### EXERCISE DETAILS
Copy precisely the first line of the material below and every later line, stopping with the line that contains "## Selectors".

### PROVIDED INFORMATION
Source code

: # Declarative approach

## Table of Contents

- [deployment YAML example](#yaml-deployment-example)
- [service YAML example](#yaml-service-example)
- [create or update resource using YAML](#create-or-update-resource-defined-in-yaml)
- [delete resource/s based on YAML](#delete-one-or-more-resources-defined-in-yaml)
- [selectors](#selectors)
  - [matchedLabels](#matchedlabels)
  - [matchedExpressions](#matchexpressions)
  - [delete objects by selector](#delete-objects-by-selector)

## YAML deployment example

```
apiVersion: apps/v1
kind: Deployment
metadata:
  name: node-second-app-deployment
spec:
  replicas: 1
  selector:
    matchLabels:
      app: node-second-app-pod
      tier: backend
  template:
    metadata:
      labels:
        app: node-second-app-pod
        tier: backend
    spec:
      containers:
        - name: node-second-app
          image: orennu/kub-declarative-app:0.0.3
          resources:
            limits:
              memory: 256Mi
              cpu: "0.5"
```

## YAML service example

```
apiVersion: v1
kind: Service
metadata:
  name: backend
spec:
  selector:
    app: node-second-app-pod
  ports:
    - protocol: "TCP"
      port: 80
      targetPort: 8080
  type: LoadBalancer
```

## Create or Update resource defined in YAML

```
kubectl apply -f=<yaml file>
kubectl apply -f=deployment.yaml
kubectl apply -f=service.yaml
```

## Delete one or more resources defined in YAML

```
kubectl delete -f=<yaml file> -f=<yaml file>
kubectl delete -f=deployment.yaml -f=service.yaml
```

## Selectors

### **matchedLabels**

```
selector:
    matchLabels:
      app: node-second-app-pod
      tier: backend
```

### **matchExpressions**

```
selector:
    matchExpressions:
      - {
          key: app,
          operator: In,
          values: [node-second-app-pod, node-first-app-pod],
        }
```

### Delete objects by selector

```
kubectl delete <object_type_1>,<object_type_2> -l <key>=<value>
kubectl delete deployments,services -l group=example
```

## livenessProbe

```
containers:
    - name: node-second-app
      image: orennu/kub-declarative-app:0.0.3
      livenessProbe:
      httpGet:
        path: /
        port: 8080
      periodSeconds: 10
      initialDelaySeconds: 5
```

### COMPLETED EXERCISE
Source code

: # Declarative approach

## Table of Contents

- [deployment YAML example](#yaml-deployment-example)
- [service YAML example](#yaml-service-example)
- [create or update resource using YAML](#create-or-update-resource-defined-in-yaml)
- [delete resource/s based on YAML](#delete-one-or-more-resources-defined-in-yaml)
- [selectors](#selectors)
  - [matchedLabels](#matchedlabels)
  - [matchedExpressions](#matchexpressions)
  - [delete objects by selector](#delete-objects-by-selector)

## YAML deployment example

```
apiVersion: apps/v1
kind: Deployment
metadata:
  name: node-second-app-deployment
spec:
  replicas: 1
  selector:
    matchLabels:
      app: node-second-app-pod
      tier: backend
  template:
    metadata:
      labels:
        app: node-second-app-pod
        tier: backend
    spec:
      containers:
        - name: node-second-app
          image: orennu/kub-declarative-app:0.0.3
          resources:
            limits:
              memory: 256Mi
              cpu: "0.5"
```

## YAML service example

```
apiVersion: v1
kind: Service
metadata:
  name: backend
spec:
  selector:
    app: node-second-app-pod
  ports:
    - protocol: "TCP"
      port: 80
      targetPort: 8080
  type: LoadBalancer
```

## Create or Update resource defined in YAML

```
kubectl apply -f=<yaml file>
kubectl apply -f=deployment.yaml
kubectl apply -f=service.yaml
```

## Delete one or more resources defined in YAML

```
kubectl delete -f=<yaml file> -f=<yaml file>
kubectl delete -f=deployment.yaml -f=service.yaml
```

## Selectors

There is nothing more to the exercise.